Re-Identification in Court Decisions with Pretrained Language Models
Re-Identification in Court Decisions with Pretrained Language Models
This project is available as a Bachelor's or Master's project.
Introduction
Swiss court decisions are anonymized to protect the privacy of the involved people (parties, victims, etc.). Previous research [1] has shown that it is possible to re-identify companies involved in court decisions by linking the rulings with external data in certain cases. Our project tries to further build an automated system for re-identifying involved people from court rulings. This system can then be used as a test for the anonymization practice of Swiss courts. For more information regarding the overarching research project please go here.
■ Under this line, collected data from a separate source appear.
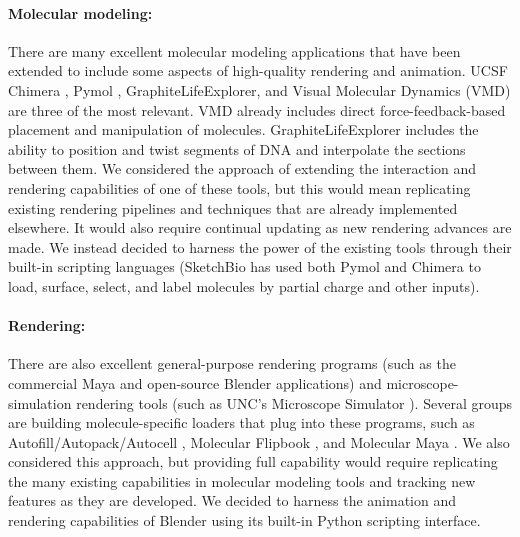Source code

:\documentclass[twocolumn]{bmcart}%
\begin{document}
\paragraph*{Molecular modeling:}
There are many excellent molecular modeling applications that have been extended to include some aspects of high-quality rendering and animation.  UCSF Chimera \cite{pettersen2004ucsf}, Pymol \cite{pymol2013}, GraphiteLifeExplorer\cite{hornus2013easy}, and Visual Molecular Dynamics (VMD) \cite{humphrey1996} are three of the most relevant.  VMD already includes direct force-feedback-based placement and manipulation of molecules.  GraphiteLifeExplorer includes the ability to position and twist segments of DNA and interpolate  the sections between them.  We considered the approach of extending the interaction and rendering capabilities of one of these tools, but this would mean replicating existing rendering pipelines and techniques that are already implemented elsewhere.  It would also require continual updating as new rendering advances are made.  We instead decided to harness the power of the existing tools through their built-in scripting languages (SketchBio has used both Pymol and Chimera to load, surface, select, and label molecules by partial charge and other inputs).

\paragraph*{Rendering:}
There are also excellent general-purpose rendering programs (such as the commercial Maya and open-source Blender applications) and microscope-simulation rendering tools (such as UNC's Microscope Simulator \cite{quammen2008}).  Several groups are building molecule-specific loaders that plug into these programs, such as Autofill/Autopack/Autocell \cite{Johnson2013}, Molecular Flipbook \cite{flipbook2013}, and Molecular Maya \cite{molecularmaya}.  We also considered this approach, but providing full capability would require replicating the many existing capabilities in molecular modeling tools and tracking new features as they are developed.  We decided to harness the animation and rendering capabilities of Blender using its built-in Python scripting interface.
\end{document}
We propose to approach the general problem of re-identification (not only for a specific domain) with pretrained language models such as BERT or T5. Roberts et al. [2] have shown that T5 can be used to answer questions in a closed book way (without context, solely drawing from the parameters!). We plan to pretrain a large language model on a corpus of documents related to Swiss court decisions (e.g. newspapers) and then fine-tune it on a small dataset of re-identified court decisions. Then we will run it on not re-identified court decisions and analyze the results.
Research Questions
So far, to the best of our knowledge, no one has tried re-identifying individuals occurring in court decisions with pretrained language models.
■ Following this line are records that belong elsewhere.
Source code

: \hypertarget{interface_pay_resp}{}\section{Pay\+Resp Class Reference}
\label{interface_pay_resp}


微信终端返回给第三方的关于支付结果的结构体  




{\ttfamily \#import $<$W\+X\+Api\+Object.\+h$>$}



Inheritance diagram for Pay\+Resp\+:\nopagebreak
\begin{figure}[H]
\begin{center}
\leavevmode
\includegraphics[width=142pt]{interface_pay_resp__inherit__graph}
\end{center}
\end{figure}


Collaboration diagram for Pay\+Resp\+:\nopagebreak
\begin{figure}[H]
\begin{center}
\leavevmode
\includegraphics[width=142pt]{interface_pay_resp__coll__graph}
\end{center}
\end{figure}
RQ1: How many individuals can be re-identified using pretrained language models (recall)?
RQ2: What percentage of re-identifications are actually correct (precision)?
Steps
- Further pretrain a large language model on external data like newspaper articles (data is already available)
- Create a small dataset of re-identified court decisions (data is already available).
- Finetune the large language model on this dataset. There are different possibilities of framing the task:
- Feed the anonymized court decision to the language model and let it predict the anonymized entity via masked language modeling (like gap filling from primary school) [3]
- Rephrase the sentence with the anonymization to a question and feed the question to the language model.
- If necessary, try other approaches of using the language model for re-identification
- Detect and verify the re-identifications
- Analyze the experimental results
Activities
⬤⬤⬤◯◯ Programming
⬤⬤⬤⬤◯ Experimentation
⬤◯◯◯◯ Literature
Prerequisites
Good programming skills (preferably in Python)
Preferably experience in deep learning (transformers)
Contact
References
[1] Vokinger, K.N., Mühlematter, U.J., 2019. Re-Identifikation von Gerichtsurteilen durch «Linkage» von Daten(banken). Jusletter 27.
[2] Roberts, A., Raffel, C., & Shazeer, N.M. (2020). How Much Knowledge Can You Pack into the Parameters of a Language Model? ArXiv, abs/2002.08910.
[3] Kassner, N., Dufter, P., & Schütze, H. (2021). Multilingual LAMA: Investigating Knowledge in Multilingual Pretrained Language Models. ArXiv, abs/2102.00894.